Frazer-Carroll: Well, firstly, I want to expand on what you just mentioned, because it’s very relevant. It links to the notion that we often feel a need to find the cause or origin of mental differences. This can be seen as a psychiatric, medicalized, or scientific approach—seeking a blood test, brain scan, or objective measure. I’m arguing, like you, that madness, mental illness, or disability operates as a social experience. As for psychosocial disability, I think it could be an effective bridge, recognizing the possibility of both or an interaction between various factors.
Also, I appreciate the use of the word “disability,” as I have a constructivist and social model approach to it. This acknowledges that disability isn’t an inherent biological fact but is instead about societal conditions that hinder participation. I like the term because it leaves space for this approach, recognizing that disability is not inherent but constructed by our living conditions. Simultaneously, I know that for some, the term “disability” might be difficult to claim or reclaim, perhaps due to existing marginalizations or the fear of increased stigma.

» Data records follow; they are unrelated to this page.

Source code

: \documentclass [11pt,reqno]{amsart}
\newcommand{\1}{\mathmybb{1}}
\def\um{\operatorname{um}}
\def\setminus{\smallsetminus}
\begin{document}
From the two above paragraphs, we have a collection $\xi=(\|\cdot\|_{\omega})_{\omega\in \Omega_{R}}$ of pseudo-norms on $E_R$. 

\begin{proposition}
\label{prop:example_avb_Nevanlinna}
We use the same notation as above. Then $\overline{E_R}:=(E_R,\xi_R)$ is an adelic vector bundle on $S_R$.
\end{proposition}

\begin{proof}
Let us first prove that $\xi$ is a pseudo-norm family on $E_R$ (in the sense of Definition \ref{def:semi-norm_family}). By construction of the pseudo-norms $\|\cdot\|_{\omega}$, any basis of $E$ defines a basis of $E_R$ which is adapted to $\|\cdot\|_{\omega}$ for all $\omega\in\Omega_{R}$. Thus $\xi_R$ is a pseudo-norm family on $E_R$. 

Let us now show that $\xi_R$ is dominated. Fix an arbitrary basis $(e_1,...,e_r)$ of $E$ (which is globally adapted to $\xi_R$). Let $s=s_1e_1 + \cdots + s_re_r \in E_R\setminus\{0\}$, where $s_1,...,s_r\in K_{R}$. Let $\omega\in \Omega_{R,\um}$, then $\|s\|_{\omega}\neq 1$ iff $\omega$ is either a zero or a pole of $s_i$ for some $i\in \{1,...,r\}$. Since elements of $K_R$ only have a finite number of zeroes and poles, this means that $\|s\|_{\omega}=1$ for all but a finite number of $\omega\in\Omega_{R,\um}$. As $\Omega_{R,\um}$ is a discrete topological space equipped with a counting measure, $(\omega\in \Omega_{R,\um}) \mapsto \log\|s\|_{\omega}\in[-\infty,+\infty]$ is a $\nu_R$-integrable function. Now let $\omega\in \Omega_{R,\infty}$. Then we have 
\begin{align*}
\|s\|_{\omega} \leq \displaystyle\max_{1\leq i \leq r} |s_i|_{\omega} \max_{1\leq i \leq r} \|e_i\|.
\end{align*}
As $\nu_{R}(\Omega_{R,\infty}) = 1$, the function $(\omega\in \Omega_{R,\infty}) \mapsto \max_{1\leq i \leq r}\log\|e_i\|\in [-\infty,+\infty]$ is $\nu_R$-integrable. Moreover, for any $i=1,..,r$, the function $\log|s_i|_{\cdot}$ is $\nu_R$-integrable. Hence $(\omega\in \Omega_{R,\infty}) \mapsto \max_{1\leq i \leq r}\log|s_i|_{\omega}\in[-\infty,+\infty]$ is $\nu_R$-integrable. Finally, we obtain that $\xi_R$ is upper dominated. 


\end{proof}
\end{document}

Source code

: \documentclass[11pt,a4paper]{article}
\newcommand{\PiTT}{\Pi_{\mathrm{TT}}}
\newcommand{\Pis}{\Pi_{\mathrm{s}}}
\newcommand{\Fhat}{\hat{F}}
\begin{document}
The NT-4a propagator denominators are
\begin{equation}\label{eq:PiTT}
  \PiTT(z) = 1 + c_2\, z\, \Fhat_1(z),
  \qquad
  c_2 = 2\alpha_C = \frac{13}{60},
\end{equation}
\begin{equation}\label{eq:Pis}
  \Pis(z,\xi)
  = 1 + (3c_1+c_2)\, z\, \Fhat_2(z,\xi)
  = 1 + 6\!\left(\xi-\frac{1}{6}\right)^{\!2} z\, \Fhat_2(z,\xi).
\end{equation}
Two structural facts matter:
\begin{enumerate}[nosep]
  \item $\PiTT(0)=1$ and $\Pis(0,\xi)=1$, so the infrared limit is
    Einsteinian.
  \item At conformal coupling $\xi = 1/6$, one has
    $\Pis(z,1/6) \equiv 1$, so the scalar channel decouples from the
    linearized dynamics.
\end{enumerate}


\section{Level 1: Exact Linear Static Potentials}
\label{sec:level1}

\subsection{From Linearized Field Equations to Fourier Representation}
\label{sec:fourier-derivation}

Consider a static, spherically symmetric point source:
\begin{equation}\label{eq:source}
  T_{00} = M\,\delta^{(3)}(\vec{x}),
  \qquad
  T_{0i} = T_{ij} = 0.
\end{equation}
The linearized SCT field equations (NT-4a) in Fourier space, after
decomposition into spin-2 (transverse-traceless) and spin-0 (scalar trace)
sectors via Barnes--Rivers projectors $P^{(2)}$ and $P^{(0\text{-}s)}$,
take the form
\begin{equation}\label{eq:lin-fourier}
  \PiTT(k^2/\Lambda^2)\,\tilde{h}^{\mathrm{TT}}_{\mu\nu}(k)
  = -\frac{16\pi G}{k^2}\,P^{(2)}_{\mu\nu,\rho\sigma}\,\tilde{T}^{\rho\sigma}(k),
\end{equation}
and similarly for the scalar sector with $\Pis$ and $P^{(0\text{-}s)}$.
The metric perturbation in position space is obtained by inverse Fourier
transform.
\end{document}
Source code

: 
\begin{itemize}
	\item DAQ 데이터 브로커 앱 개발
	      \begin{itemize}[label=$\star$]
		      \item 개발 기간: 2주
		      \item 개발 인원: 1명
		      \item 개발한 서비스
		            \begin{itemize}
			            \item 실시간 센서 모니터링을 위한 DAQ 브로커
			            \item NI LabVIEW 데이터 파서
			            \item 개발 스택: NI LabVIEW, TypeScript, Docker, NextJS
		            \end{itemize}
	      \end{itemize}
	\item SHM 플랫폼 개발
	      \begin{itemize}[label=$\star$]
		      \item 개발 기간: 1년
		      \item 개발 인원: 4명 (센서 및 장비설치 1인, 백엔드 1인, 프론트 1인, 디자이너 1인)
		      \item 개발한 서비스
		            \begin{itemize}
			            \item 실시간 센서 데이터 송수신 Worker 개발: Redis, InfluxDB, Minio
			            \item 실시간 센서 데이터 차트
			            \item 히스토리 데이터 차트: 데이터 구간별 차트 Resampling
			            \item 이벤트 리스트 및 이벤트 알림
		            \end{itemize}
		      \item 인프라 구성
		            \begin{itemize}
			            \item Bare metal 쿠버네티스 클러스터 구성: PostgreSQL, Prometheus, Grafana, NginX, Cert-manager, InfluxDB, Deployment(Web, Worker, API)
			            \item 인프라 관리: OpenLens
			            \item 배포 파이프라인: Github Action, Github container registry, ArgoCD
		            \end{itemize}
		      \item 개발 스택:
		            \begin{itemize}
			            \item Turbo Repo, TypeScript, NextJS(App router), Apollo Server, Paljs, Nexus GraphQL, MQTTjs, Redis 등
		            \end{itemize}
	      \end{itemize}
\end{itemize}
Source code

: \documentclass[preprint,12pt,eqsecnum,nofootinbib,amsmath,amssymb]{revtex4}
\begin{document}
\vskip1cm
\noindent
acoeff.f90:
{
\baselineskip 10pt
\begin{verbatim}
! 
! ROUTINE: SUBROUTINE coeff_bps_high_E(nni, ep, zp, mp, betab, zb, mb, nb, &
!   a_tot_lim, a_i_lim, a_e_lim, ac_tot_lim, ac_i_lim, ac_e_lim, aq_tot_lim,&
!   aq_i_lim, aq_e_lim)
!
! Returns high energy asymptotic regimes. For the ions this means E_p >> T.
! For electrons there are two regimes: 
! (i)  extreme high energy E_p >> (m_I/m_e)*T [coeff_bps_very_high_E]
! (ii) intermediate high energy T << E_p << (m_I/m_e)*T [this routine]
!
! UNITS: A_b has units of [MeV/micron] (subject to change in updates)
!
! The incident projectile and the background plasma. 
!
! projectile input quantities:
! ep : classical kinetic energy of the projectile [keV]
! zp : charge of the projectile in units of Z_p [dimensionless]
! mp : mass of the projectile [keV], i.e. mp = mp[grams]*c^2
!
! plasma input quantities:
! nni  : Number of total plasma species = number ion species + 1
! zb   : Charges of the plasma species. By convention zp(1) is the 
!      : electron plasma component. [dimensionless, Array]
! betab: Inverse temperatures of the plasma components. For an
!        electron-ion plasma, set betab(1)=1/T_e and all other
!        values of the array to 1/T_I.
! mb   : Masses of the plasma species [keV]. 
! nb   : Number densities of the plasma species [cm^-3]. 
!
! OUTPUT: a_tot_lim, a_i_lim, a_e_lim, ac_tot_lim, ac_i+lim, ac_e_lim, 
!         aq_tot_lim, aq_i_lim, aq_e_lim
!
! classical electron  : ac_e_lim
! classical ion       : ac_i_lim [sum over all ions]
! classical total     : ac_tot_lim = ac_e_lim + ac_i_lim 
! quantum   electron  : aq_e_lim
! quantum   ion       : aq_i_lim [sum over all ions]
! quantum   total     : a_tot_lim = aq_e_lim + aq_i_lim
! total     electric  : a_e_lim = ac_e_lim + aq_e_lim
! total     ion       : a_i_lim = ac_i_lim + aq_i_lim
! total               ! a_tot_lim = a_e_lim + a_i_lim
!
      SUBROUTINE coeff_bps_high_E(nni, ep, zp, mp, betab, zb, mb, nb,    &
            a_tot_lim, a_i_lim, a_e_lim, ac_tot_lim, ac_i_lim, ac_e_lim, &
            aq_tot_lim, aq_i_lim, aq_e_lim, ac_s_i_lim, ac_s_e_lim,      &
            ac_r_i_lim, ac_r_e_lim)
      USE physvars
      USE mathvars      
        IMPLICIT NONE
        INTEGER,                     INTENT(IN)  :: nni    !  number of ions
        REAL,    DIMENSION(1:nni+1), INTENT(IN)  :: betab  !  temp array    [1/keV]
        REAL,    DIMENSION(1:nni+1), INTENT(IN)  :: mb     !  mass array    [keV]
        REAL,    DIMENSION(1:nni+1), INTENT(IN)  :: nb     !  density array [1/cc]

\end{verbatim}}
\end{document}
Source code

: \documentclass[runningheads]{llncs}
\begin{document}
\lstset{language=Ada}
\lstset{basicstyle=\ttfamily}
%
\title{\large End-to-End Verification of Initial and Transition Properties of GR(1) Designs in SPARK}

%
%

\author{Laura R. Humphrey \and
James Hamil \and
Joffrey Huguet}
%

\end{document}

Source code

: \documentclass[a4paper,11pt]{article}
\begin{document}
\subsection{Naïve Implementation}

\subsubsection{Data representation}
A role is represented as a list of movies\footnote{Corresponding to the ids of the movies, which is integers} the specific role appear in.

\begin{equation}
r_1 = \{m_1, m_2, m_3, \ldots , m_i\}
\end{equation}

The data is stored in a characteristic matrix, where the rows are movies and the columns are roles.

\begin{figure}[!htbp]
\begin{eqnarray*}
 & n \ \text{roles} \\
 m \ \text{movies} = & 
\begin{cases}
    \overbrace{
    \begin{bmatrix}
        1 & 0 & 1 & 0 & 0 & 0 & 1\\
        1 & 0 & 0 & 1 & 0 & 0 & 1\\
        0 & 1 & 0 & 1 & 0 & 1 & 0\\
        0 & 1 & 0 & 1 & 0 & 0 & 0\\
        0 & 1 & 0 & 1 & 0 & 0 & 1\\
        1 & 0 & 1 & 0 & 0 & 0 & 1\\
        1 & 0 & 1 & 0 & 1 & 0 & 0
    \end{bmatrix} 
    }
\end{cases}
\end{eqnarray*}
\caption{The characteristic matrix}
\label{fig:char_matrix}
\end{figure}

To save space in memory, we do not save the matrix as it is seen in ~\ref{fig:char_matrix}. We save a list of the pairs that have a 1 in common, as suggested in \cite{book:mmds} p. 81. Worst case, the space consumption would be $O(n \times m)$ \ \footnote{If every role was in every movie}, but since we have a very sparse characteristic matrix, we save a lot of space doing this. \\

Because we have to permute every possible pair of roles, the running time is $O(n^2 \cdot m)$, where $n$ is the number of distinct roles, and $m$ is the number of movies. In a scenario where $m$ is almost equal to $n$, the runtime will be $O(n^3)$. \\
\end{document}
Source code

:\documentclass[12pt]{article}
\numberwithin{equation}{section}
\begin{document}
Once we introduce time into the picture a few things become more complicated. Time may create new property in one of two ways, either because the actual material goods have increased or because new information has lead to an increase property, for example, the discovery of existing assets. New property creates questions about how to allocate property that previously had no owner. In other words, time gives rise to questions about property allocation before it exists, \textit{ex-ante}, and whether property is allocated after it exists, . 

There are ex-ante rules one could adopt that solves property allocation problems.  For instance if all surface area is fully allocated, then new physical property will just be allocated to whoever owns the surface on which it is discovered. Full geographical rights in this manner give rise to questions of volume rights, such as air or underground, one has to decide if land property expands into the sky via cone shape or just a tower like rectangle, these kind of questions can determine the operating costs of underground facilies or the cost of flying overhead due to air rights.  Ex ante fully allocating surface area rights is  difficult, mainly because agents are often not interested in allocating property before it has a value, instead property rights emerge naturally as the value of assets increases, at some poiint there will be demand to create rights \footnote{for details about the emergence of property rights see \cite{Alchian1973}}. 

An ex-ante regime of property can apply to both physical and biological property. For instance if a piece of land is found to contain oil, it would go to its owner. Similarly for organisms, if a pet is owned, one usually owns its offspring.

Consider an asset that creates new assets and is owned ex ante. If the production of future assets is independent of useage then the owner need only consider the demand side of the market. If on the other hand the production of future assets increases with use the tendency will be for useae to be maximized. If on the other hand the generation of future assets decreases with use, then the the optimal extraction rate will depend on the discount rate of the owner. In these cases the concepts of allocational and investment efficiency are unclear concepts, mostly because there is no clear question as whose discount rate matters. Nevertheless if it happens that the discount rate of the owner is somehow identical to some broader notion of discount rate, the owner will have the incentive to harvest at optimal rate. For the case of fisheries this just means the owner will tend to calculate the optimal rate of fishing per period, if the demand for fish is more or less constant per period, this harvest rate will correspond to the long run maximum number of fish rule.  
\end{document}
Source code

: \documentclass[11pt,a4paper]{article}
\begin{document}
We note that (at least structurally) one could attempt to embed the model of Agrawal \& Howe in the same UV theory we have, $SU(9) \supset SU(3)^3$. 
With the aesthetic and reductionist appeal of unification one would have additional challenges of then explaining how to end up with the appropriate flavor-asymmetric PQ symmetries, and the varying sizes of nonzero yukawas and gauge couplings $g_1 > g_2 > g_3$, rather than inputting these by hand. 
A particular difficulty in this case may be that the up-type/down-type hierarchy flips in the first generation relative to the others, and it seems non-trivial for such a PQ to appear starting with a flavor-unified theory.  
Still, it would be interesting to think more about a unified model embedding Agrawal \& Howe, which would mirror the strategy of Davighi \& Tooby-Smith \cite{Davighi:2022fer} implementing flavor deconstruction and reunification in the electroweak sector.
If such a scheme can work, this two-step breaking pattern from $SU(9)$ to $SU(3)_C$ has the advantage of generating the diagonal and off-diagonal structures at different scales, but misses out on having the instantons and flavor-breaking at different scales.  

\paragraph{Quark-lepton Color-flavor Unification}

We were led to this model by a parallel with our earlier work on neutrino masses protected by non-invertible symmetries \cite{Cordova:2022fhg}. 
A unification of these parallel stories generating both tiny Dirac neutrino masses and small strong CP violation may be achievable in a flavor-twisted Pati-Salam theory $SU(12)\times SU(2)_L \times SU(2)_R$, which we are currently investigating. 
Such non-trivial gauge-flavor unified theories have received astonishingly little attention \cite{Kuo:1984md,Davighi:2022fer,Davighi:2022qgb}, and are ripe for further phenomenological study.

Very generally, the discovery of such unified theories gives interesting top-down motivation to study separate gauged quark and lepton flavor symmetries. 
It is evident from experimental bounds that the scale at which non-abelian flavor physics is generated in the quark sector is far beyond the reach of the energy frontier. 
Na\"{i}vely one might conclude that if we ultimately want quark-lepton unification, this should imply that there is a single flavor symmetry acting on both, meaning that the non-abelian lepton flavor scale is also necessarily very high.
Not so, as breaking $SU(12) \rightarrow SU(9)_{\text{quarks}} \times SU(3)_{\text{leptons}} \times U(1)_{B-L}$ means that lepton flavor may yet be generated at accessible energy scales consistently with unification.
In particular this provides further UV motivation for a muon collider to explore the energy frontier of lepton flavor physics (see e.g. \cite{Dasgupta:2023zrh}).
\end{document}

There are debates around this word, but for me, it’s a term that I find fitting and appealing.
Karter: I’m trying to think about how we can move beyond these terms, a task I find difficult even in this conversation, as we strive to discuss these issues without invoking mental health discourse. It’s always lingering in the background. But you end the book on a hopeful note, outlining several alternatives to the status quo that could revolutionize our approach to madness. Going further, you push us to envision a world beyond the psychiatric discourse we’ve all inherited. So, first, I want to ask you, what alternatives give you hope? What stood out in your reading and research? Secondly, what might a world look like where we can think beyond and without this psychiatric discourse?
Frazer-Carroll: Yeah, I want to emphasize that there isn’t a single answer, project, or example that can solve everything. The future of mental health must be plural, relying on millions of unique, hyperlocal, tailored experiments, rather than a one-size-fits-all approach like psychiatry tries to be.
A few examples that I love include the Hearing Voices Network, which takes a de-pathologizing approach to experiences like hearing or seeing things others don’t. Instead of simply eradicating a symptom, usually with psychiatric medication, they explore engaging with the content of voices, finding different ways to relate to these experiences. It’s not about reframing them as positive or good; there are various ways to approach them.
I also appreciate Mad Pride, which represents a liberating, de-pathologizing way of thinking about madness and distress. The resurgence of Mad Pride in the UK and the campaign for psychiatric abolition show that it’s possible to acknowledge the reality of suffering while also taking pride in madness as an identity.
For me, a liberated future also means a world where far fewer people reach a crisis point in the first place. We need to move away from institutions, but that alone is not enough. We must also transform the world and the conditions that produce these institutions, creating an environment where fewer people suffer and communities have the resources to care for one another before they become unwell.